The Georgia High School Association (GHSA) has done it again.

The Association tried, once again, to shoot itself in the foot. The bullet missed, hit a mud puddle, splashed up mud, and the Association is left, once again, with mud on its face.

Why the GHSA can’t rule high school sports without fumbling the football at an alarmingly regular rate is beyond me.

For decades now, they’ve struggled to get the private school/public school mess straightened out and failed miserably.

And they can’t get the recruitment issue right. They don’t even come close.

There is a general belief among the coaching ranks around Dougherty County and other counties close to Lee County, that Lee County has recruited players for years. Whether that’s true or not is irrelevant. “Perception is reality” and the perception is that, as a result of recruiting players, Lee County, once a region doormat, has become a Class 6A football powerhouse.

The Dougherty County athletic director told me he knew Lee County recruited players from Dougherty High, Albany High and Westover, he appealed to the GHSA on behalf of his student athletes and lost the appeal. “I knew it wouldn’t do any good to appeal,” he said.

Several years ago, during a halftime interview with a private school principal during a GHSA dome game, the principal announced proudly that his school starts recruiting players in the 6th and 7th grade. Yet GHSA bylaws prohibit public schools from recruiting players.

But back to the latest foot-shooting incident.

A Lowndes County assistant football coach took a job as an assistant at Cook High School during the 2022 football season. A football player who played at Lowndes County, Kyree Fuller, transferred to Cook in January 2023 after his mother, a native of Adel and Cook County, moved back to her home county. He wanted to play football at Cook but there is an otherwise obscure “rule” in the GHSA that a player can’t follow a coach from one school to another. Cook school officials sought to get the player the GHSA’s approval to play because his mother moved her family to Cook. In reality, the player wasn’t following the coach, he was following his mother.

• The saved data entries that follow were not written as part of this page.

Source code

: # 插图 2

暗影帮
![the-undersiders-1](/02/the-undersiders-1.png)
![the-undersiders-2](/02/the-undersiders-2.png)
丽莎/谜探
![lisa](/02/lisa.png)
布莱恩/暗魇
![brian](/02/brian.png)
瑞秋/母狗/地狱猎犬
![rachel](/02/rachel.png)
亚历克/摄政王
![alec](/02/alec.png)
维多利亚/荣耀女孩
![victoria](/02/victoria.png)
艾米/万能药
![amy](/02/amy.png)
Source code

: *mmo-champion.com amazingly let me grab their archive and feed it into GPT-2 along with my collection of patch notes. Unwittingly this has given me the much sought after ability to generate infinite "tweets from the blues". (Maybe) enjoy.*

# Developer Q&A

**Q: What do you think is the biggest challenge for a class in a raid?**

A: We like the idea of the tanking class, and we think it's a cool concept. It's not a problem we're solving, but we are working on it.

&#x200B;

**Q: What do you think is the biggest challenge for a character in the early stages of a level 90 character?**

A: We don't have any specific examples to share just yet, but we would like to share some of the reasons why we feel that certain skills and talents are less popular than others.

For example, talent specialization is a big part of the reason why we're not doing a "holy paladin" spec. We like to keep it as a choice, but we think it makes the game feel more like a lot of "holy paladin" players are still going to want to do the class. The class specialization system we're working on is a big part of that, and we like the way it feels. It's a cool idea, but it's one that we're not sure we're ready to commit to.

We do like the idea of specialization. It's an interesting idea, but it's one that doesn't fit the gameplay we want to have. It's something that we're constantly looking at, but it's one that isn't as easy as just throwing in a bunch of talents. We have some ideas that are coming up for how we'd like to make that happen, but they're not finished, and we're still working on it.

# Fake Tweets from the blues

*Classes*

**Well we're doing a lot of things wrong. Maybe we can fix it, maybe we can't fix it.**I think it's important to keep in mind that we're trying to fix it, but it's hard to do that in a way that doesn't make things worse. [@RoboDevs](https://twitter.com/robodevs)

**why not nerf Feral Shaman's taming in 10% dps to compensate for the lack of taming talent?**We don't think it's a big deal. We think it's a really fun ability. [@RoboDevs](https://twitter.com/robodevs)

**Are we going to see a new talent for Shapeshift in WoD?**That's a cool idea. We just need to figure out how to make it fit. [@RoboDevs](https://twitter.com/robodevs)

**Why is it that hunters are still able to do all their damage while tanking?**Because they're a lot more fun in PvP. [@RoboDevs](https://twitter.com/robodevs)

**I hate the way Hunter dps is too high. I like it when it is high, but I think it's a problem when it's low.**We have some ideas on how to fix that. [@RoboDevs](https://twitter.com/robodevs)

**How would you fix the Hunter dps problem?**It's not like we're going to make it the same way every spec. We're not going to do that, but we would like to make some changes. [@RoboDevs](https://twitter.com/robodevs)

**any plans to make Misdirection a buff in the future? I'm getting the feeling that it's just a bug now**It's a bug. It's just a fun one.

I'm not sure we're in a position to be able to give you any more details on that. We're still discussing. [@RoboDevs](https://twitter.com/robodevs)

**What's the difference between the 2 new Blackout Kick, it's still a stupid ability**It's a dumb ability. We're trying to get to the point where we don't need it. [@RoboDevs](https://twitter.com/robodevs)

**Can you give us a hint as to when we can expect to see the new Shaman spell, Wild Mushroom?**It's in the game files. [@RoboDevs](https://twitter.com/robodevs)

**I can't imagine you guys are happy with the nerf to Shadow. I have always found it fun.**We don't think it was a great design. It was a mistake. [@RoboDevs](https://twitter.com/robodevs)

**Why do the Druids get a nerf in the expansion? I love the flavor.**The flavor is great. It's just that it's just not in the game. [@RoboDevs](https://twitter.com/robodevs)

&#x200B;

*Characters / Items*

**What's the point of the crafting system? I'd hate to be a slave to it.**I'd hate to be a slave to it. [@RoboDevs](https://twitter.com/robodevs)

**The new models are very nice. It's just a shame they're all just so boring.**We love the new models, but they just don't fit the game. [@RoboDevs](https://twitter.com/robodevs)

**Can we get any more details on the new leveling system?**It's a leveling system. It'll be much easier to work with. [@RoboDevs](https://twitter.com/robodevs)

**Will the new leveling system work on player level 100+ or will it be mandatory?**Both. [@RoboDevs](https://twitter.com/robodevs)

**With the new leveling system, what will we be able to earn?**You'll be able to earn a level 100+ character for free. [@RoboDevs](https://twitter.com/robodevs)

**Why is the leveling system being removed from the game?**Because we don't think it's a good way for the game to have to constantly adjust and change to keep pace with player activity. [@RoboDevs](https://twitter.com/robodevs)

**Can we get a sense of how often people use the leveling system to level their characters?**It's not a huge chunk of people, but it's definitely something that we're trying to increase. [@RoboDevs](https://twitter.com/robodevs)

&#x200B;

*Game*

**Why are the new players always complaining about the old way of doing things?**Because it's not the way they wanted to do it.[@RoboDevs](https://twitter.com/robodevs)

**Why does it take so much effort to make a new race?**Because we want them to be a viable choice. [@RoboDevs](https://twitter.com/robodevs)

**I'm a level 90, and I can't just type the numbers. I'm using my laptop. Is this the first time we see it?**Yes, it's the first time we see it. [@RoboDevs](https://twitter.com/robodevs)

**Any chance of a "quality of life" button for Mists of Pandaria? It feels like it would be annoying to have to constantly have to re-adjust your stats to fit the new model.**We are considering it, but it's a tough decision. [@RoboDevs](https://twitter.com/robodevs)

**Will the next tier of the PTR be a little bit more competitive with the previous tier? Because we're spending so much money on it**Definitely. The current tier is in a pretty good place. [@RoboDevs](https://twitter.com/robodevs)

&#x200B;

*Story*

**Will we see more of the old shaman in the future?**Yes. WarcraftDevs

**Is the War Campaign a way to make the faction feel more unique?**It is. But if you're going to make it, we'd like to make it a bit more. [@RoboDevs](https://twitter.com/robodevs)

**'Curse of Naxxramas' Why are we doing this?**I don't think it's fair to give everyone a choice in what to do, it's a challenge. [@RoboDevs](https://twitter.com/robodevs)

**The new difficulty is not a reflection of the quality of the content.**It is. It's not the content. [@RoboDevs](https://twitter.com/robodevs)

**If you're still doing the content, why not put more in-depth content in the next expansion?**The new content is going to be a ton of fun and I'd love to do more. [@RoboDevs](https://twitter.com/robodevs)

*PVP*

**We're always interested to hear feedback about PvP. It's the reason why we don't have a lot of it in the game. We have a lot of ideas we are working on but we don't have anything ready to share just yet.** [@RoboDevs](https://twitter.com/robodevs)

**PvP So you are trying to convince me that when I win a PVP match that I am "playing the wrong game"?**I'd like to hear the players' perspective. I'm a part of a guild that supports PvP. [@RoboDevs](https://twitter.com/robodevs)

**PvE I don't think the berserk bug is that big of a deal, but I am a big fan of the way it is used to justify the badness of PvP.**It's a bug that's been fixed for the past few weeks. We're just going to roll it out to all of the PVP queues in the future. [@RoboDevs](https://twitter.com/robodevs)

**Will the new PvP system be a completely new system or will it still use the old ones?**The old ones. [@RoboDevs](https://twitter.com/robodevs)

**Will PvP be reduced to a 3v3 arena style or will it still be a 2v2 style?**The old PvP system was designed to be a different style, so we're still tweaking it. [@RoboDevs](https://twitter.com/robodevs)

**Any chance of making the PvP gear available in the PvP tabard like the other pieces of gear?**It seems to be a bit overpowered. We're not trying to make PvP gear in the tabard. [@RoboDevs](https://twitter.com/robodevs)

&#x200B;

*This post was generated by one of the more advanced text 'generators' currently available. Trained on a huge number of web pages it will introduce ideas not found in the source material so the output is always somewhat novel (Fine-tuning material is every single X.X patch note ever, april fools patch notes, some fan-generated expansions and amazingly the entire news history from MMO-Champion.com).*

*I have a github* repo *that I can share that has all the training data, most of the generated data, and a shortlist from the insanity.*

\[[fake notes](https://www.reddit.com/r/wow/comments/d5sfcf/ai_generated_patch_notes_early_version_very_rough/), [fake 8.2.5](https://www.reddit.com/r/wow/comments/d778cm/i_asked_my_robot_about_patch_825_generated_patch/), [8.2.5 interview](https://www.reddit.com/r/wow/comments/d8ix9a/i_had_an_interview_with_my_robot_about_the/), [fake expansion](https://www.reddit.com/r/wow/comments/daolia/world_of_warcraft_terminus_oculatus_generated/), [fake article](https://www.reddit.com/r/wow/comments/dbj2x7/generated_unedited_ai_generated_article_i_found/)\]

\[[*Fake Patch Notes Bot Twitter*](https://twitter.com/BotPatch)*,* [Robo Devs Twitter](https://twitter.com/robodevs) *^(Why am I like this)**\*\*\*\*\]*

So, the GHSA gave the player a “hardship” case ruling in August, saying the player could play for Cook High School.

Six games into the 2023 football season, a rival school, Fitzgerald, filed a protest against the player’s eligibility claiming he violated the “following a coach” rule. The GHSA ruled in favor of Fitzgerald, declared the student ineligible, and ordered Cook to forfeit the five games they won in which the player in question participated.

Cook filed an appeal with the GHSA and an appeals committee sided with the GHSA, which comes as no surprise to anyone who watches how the GHSA operates.

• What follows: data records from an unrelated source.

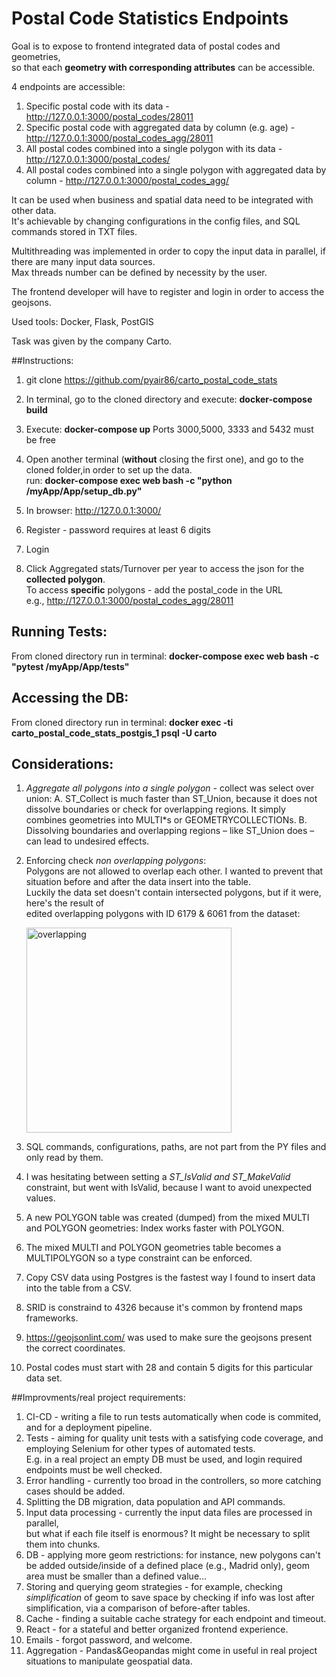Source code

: 
# Postal Code Statistics Endpoints

Goal is to expose to frontend integrated data of postal codes and geometries,   
so that each **geometry with corresponding attributes** can be accessible.

4 endpoints are accessible:

1. Specific postal code with its data - http://127.0.0.1:3000/postal_codes/28011
2. Specific postal code with aggregated data by column (e.g. age) - http://127.0.0.1:3000/postal_codes_agg/28011
3. All postal codes combined into a single polygon with its data - http://127.0.0.1:3000/postal_codes/
4. All postal codes combined into a single polygon with aggregated data by column  - http://127.0.0.1:3000/postal_codes_agg/

It can be used when business and spatial data need to be integrated with other data.  
It's achievable by changing configurations in the config files, and SQL commands stored in TXT files. 

Multithreading was implemented in order to copy the input data in parallel, if there are many input data sources.  
Max threads number can be defined by necessity by the user.

The frontend developer will have to register and login in order to access the geojsons.

Used tools: Docker, Flask, PostGIS

Task was given by the company Carto.



##Instructions:


1. git clone https://github.com/pyair86/carto_postal_code_stats

2. In terminal, go to the cloned directory and execute: **docker-compose build** 

3. Execute: **docker-compose up**
   Ports 3000,5000, 3333 and 5432 must be free 

4. Open another terminal (**without** closing the first one), and go to the cloned folder,in order to set up the data.  
   run: **docker-compose exec web bash -c "python /myApp/App/setup_db.py"**    

5. In browser: http://127.0.0.1:3000/

6. Register - password requires at least 6 digits

7. Login

8. Click Aggregated stats/Turnover per year to access the json for the <b>collected polygon</b>.  
   To access <b>specific</b> polygons - add the postal_code in the URL   
   e.g., http://127.0.0.1:3000/postal_codes_agg/28011


## Running Tests:


From cloned directory run in terminal: **docker-compose exec web bash -c "pytest /myApp/App/tests"**


## Accessing the DB:

From cloned directory run in terminal: **docker exec -ti carto_postal_code_stats_postgis_1 psql -U carto**


## Considerations:

1. *Aggregate all polygons into a single polygon* -  collect was select over union:
 A. ST_Collect is much faster than ST_Union, because it does not dissolve boundaries or check for overlapping regions. 
   It simply combines geometries into MULTI*s or GEOMETRYCOLLECTIONs.
 B. Dissolving boundaries and overlapping regions – like ST_Union does – can lead to undesired effects. 


2. Enforcing check *non overlapping polygons*:  
   Polygons are not allowed to overlap each other. I wanted to prevent that situation before and after the data insert
   into the table.   
   Luckily the data set doesn't contain intersected polygons, but if it were, here's the result of  
   edited overlapping polygons with ID 6179 & 6061 from the dataset:  

    <img width="328" alt="overlapping" src="https://user-images.githubusercontent.com/1562330/142782961-2eda0a74-df2c-4736-aced-f87d6eeb2eb4.PNG">


3. SQL commands, configurations, paths, are not part from the PY files and only read by them.  

4. I was hesitating between setting a *ST_IsValid and ST_MakeValid* constraint, but went with IsValid,
   because I want to avoid unexpected values.  

5. A new POLYGON table was created (dumped) from the mixed MULTI and POLYGON geometries:
   Index works faster with POLYGON. 

6. The mixed MULTI and POLYGON geometries table becomes a MULTIPOLYGON so a type constraint can be enforced.

7. Copy CSV data using Postgres is the fastest way I found to insert data into the table from a CSV.

8. SRID is constraind to 4326 because it's common by frontend maps frameworks.

9. https://geojsonlint.com/ was used to make sure the geojsons present the correct coordinates.

10. Postal codes must start with 28 and contain 5 digits for this particular data set.


##Improvments/real project requirements:


1. CI-CD  - writing a file to run tests automatically when code is commited, and for a deployment pipeline.
2. Tests - aiming for quality unit tests with a satisfying code coverage, and employing Selenium for other types of automated tests.  
   E.g. in a real project an empty DB must be used, and login required endpoints must be well checked. 
3. Error handling - currently too broad in the controllers, so more catching cases should be added.
4. Splitting the DB migration, data population and API commands.
5. Input data processing - currently the input data files are processed in parallel,  
   but what if each file itself is enormous? It might be necessary to split them into chunks.
6. DB - applying more geom restrictions: for instance, new polygons can't be added outside/inside of a defined place (e.g., Madrid only), 
   geom area must be smaller than a defined value... 
7. Storing and querying geom strategies - for example, checking *simplification* of geom to save space by
   checking if info was lost after simplification, via a comparison of before-after tables.
8. Cache - finding a suitable cache strategy for each endpoint and timeout.
9. React - for a stateful and better organized frontend experience.
10. Emails - forgot password, and welcome. 
11. Aggregation - Pandas&Geopandas might come in useful in real project situations to manipulate geospatial data.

[I’ve been to one of those appeals hearings and came away with the opinion that the GHSA “court of appeals” is little more than a kangaroo court set up to rule in favor of the GHSA no matter what the facts are.]

But officials at Cook didn’t quit. They took the issue to court and Alapaha District Judge Clayton A. Tomlinson issued a restraining order against the GHSA last Friday, stating that the GHSA had no provision in its bylaws to punish an athlete or a team retroactively once the GHSA declares the athlete eligible.

GHSA executive director Robin Hines said the GHSA planned to appeal the court’s ruling unless the trustees moved in favor of Cook on Tuesday.

So Cook High made a final appeal Tuesday before the GHSA board of trustees to overturn five forfeits assessed to its football team.

And as fate would have it, Cook, its forfeited games temporarily restored to wins, played Fitzgerald, the school that made the complaint against Cook last Friday night.

Cook School Superintendent urged Hornet fans to be “a positive support for our students and our team on Friday night….. we need the 12th Man in a positive way.”

Cook won the game against Fitzgerald 14-7.

1 Comment

  1. Jim Gober on December 16, 2023 at 7:45 pm

    Not sure what the “private school/public school mess” is exactly, but the GHSA has strongly encouraged the smaller private schools to leave the GHSA for GIAA. At least 3 A Division I private schools are leaving this month following the reclassification mess, and probably several more will follow soon, because the private schools are treated unfairly by the GHSA.